[Opening Supplied data section]

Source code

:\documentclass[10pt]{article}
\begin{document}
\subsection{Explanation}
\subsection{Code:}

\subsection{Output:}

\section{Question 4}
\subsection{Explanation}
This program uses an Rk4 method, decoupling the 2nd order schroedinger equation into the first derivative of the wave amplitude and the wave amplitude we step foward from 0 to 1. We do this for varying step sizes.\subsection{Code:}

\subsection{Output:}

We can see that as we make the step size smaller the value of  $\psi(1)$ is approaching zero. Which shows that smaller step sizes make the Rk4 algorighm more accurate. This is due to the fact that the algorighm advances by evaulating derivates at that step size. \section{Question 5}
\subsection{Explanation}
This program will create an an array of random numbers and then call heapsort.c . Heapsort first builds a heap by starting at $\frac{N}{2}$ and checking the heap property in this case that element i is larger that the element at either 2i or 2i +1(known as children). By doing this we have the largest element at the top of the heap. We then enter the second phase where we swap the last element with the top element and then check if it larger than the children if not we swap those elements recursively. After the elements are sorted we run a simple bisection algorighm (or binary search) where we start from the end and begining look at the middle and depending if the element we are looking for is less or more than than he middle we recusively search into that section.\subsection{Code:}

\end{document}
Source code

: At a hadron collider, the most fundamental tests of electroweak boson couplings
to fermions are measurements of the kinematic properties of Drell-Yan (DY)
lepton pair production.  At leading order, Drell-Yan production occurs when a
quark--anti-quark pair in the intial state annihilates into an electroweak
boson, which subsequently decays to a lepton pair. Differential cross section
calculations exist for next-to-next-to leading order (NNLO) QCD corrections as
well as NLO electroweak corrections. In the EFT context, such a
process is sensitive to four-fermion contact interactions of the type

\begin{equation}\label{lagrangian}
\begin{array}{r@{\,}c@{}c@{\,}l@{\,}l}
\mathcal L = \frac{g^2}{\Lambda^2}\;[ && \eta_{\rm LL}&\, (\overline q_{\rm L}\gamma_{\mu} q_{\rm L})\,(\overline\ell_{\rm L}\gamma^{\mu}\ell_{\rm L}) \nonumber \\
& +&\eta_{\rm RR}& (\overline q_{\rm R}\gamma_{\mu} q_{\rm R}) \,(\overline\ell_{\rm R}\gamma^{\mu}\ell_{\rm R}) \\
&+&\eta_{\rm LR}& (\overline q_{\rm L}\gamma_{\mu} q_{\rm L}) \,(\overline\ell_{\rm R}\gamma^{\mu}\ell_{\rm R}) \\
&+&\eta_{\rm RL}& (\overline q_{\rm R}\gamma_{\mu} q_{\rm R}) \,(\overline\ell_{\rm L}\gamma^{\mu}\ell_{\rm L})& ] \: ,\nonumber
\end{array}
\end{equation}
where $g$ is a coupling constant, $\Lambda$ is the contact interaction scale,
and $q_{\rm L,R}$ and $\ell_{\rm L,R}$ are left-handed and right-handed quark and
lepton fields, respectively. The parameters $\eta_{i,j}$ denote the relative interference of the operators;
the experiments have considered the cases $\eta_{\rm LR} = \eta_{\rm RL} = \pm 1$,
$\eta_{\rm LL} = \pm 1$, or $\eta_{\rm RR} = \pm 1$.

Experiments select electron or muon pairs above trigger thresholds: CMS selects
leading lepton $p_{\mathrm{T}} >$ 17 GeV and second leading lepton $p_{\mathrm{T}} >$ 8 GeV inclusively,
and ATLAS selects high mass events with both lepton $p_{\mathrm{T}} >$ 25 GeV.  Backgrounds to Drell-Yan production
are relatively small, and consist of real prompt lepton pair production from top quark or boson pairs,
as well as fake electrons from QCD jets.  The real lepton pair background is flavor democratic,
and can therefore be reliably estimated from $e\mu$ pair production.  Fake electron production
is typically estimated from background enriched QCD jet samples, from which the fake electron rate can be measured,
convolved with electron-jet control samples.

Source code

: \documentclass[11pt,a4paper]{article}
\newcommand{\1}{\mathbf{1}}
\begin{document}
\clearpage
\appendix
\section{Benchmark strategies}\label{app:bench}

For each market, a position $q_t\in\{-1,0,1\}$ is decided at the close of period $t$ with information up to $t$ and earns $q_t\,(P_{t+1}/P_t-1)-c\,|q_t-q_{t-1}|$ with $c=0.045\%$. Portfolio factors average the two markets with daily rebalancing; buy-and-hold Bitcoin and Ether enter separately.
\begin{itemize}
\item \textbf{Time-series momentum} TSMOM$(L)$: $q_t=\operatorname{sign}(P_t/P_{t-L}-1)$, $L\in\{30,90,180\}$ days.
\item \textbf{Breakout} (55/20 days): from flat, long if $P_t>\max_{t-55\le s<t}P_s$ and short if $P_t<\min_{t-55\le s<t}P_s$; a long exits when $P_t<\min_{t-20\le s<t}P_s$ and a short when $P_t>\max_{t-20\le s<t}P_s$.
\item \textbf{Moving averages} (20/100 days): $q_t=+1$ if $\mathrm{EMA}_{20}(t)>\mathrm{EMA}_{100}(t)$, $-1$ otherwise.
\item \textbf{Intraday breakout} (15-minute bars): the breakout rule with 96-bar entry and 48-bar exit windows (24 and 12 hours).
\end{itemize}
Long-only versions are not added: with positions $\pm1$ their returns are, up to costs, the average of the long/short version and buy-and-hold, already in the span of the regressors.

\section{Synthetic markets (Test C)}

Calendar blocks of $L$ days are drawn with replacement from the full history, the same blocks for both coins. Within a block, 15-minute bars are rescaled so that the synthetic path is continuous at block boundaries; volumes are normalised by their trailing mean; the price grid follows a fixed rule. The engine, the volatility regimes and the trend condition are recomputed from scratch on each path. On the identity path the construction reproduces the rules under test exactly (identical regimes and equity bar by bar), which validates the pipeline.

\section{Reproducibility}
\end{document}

[Closing Supplied data section]
[Opening Supplied data section]

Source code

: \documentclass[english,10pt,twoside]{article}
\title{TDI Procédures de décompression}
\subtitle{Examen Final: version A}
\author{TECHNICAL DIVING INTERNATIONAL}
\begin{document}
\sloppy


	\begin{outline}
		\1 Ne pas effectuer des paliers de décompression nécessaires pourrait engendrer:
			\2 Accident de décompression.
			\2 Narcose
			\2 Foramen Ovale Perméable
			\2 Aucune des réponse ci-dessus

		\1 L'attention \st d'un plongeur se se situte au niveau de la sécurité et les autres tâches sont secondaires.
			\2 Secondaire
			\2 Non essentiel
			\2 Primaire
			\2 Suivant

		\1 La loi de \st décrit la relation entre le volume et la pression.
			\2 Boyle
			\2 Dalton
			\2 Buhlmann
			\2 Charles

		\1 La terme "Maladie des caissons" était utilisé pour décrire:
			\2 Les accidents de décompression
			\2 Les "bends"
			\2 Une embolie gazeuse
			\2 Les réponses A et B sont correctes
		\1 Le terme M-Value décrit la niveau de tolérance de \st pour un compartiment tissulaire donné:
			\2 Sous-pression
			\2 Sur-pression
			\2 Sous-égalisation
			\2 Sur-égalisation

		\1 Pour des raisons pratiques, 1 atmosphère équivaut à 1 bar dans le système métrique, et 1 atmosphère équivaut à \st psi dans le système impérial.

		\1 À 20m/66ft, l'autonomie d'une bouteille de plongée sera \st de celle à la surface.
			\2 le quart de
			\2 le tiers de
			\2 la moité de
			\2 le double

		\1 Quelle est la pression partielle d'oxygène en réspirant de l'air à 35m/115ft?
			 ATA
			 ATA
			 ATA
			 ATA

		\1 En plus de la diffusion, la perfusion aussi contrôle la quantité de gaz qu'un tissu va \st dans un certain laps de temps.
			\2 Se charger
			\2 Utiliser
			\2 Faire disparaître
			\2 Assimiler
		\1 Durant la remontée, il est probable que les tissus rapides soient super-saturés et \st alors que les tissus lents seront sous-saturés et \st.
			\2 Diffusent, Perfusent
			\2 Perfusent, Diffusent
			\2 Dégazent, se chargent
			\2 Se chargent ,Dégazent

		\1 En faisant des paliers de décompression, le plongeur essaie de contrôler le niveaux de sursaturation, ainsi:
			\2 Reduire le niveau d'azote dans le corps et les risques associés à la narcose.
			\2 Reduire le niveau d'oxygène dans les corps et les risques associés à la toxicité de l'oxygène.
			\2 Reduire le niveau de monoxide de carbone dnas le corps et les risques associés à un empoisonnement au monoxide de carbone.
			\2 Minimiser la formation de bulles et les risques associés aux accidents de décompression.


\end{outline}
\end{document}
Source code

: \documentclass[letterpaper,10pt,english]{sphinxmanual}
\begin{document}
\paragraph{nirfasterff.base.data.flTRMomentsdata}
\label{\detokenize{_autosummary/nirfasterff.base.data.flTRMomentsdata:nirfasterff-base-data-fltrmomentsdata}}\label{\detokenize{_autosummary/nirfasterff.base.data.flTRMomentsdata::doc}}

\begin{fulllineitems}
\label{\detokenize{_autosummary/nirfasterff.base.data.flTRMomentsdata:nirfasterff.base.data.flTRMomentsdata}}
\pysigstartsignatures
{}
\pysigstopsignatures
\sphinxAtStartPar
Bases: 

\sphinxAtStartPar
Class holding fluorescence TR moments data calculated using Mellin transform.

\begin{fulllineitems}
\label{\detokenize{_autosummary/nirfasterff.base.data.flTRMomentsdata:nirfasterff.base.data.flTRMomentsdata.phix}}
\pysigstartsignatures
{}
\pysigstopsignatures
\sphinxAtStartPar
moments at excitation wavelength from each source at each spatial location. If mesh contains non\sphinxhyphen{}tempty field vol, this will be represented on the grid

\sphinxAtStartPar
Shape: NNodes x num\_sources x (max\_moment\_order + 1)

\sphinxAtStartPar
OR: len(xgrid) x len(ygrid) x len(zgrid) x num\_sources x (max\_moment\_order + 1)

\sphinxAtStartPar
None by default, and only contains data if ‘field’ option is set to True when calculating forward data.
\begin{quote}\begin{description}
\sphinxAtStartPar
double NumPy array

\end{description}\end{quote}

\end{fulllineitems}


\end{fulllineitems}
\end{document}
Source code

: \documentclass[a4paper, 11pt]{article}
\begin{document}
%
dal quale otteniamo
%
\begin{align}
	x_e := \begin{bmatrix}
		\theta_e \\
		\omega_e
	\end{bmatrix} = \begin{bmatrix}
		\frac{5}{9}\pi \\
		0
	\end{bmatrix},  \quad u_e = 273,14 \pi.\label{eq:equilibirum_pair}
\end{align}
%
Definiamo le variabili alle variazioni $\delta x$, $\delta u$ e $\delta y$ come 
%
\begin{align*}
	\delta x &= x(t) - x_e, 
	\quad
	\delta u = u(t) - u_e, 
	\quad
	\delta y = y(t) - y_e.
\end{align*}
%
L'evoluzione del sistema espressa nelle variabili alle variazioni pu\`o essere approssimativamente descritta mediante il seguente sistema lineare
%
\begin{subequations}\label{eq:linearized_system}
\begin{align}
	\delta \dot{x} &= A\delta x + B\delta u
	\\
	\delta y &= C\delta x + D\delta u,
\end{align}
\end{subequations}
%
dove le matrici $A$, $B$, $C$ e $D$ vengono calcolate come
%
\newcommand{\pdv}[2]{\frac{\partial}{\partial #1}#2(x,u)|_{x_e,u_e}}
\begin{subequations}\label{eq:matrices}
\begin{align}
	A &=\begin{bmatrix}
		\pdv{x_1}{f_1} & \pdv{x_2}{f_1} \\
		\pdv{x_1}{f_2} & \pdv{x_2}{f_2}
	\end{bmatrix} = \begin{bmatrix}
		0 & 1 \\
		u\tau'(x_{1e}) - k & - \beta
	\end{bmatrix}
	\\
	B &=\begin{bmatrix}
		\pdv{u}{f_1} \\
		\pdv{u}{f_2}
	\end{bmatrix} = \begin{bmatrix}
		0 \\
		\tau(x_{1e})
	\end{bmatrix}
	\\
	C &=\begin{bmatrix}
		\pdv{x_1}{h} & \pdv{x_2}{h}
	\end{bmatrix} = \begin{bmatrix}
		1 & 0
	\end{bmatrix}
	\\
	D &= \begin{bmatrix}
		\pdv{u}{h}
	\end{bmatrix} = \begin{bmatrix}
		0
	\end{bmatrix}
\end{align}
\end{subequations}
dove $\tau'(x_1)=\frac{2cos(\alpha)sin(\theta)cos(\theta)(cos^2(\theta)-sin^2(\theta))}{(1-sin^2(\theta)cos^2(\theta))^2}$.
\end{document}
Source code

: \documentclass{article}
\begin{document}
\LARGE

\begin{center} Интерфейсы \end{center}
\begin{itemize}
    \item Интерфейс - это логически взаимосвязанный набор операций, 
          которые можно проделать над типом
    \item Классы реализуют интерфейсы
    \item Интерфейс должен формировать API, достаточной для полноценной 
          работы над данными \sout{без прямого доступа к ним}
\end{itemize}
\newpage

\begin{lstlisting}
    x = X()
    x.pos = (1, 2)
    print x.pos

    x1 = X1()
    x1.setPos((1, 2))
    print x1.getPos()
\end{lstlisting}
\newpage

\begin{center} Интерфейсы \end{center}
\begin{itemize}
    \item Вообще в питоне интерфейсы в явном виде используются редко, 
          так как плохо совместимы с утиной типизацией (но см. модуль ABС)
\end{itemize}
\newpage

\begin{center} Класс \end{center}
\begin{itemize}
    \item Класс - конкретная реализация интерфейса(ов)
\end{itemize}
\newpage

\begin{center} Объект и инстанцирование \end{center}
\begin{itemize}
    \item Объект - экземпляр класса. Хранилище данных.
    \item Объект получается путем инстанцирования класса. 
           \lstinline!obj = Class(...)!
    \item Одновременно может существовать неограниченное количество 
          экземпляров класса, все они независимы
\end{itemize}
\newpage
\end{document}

[Closing Supplied data section]

Exactly how many lines in the listing above contain the word "come"? Only the number should be given.

2